Selasi hasn’t done his homework
How do you solve a problem like Selasi? He’s been everyone’s favourite since week one, due to his cool demeanour, obvious chops, and willingness to help others. But as the series wears on, he’s displaying a certain back-of-the-classroom rebel quality. It’s most entertainingly expressed in gobshite improvisations and backchat. (See last week’s obvious bollocks about Bedouin genies gifting him the recipe for tear ‘n’ share bread). This week, he explained his wildly inconsistent Yorkshire puddings away as “child and adult sized.” When Paul flatly told him his churros were burnt, Selasi replied “… Are they?” The BS is strong with him.

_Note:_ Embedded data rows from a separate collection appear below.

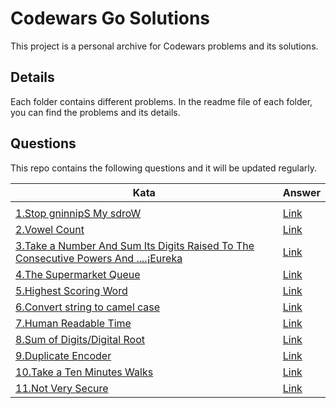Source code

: # Codewars Go Solutions

This project is a personal archive for Codewars problems and its solutions.


## Details

Each folder contains different problems. In the readme file of each folder, you can find the problems and its details.

## Questions

This repo contains the following questions and it will be updated regularly.


| Kata       | Answer  |
|----------------|----------------|
|                |                |
[1.Stop gninnipS My sdroW](https://www.codewars.com/kata/5264d2b162488dc400000001) | [Link](https://github.com/tohanilhan/Codewars-Golang-Answers/blob/main/ReverseWords/reverseWords.go) | 
[2.Vowel Count](https://www.codewars.com/kata/54ff3102c1bad923760001f3) | [Link](https://github.com/tohanilhan/Codewars-Golang-Answers/blob/main/VowelCount/vowelCount.go) | 
[3.Take a Number And Sum Its Digits Raised To The Consecutive Powers And ....¡Eureka](https://www.codewars.com/kata/5626b561280a42ecc50000d1) | [Link](https://github.com/tohanilhan/Codewars-Golang-Answers/blob/main/Eureka/eureka.go) | 
[4.The Supermarket Queue](https://www.codewars.com/kata/57b06f90e298a7b53d000a86) | [Link](https://github.com/tohanilhan/Codewars-Golang-Answers/blob/main/SupermarketQueue/marketQueue.go) | 
[5.Highest Scoring Word](https://www.codewars.com/kata/57eb8fcdf670e99d9b000272) | [Link](https://github.com/tohanilhan/Codewars-Golang-Answers/blob/main/HighestScoringWord/highestScoringWords.go) | 
[6.Convert string to camel case](https://www.codewars.com/kata/517abf86da9663f1d2000003) | [Link](https://github.com/tohanilhan/Codewars-Golang-Answers/blob/main/CamelCase/camelCase.go) | 
[7.Human Readable Time](https://www.codewars.com/kata/52685f7382004e774f0001f7) | [Link](https://github.com/tohanilhan/Codewars-Golang-Answers/blob/main/HumanReadableTime/humanReadable.go) | 
[8.Sum of Digits/Digital Root](https://www.codewars.com/kata/541c8630095125aba6000c00) | [Link](https://github.com/tohanilhan/Codewars-Golang-Answers/blob/main/SumOfDigits-DigitalRoot/digitalRoot.go) | 
[9.Duplicate Encoder](https://www.codewars.com/kata/54b42f9314d9229fd6000d9c) | [Link](https://github.com/tohanilhan/Codewars-Golang-Answers/blob/main/DuplicateEncoder/duplicateEncoder.go) | 
[10.Take a Ten Minutes Walks](https://www.codewars.com/kata/54da539698b8a2ad76000228) | [Link](https://github.com/tohanilhan/Codewars-Golang-Answers/blob/main/TenMinutesWalk/tenMinutesWalk.go) | 
[11.Not Very Secure](https://www.codewars.com/kata/526dbd6c8c0eb53254000110) | [Link](https://github.com/tohanilhan/Codewars-Golang-Answers/blob/main/NotVerySecure/notVerySecure.go) |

Kate is better than you vol 17
Meanwhile Kate, the school swot with the pink Power Ranger pencil case, plucked another scroll from the weighty chronicles of her perfect life. The one thing her husband and her have argued over, she revealed, is whether Yorkshire puddings should be eaten on Christmas Day. The one thing. Not childcare or money or sex. The somewhat niche category of Yorkshire puddings, subsection: Xmas Day. When her fatty wabbits saw her evicted in the showstopper round, visions of her sitting in a show home and letting the repressed rage of 20 years explode were impossible to avoid. All the animals were afraid.
Mary Berry does not think you are good
Anyone who ever doubted the insidious trauma of a Mary Berry putdown need only watch last night’s episode. “Shall we say if you’re fond of fennel it’s fine?” she asked of Tom’s underbaked snake churros, with alliterative flourish. “But it’s hard to eat.” Her assassination of a lacy pancake, “a bit simplistic and a little on the thick side” could have been her personal assessment on any of the boys, while Kate’s heart visibly sagged when Berry dismissed her as “clumsy”. Paul did his blunderbuss thing, slapping down batters like a disgruntled prison screw, but it was Berry what slipped the shank between the bars.
Paul is pulling it out of his arse now
Like a dad on the fourth day of half term, it seemed like Paul had run out of ideas. Lacy pancakes for a technical challenge? The entire instruction, as revealed by Candice being, “make a pancake batter”? Come on mate. It’s not that technical, and the contestants’ main challenge was using squeezy bottles of batter without looking like they were vending hot dogs. The hole-ridden final results didn’t look great, and sounded worse than useless. “You can’t put Nutella on that!” rang the cry from the social media masses, close to revolting. Let them eat cake, as Mary would probably advise.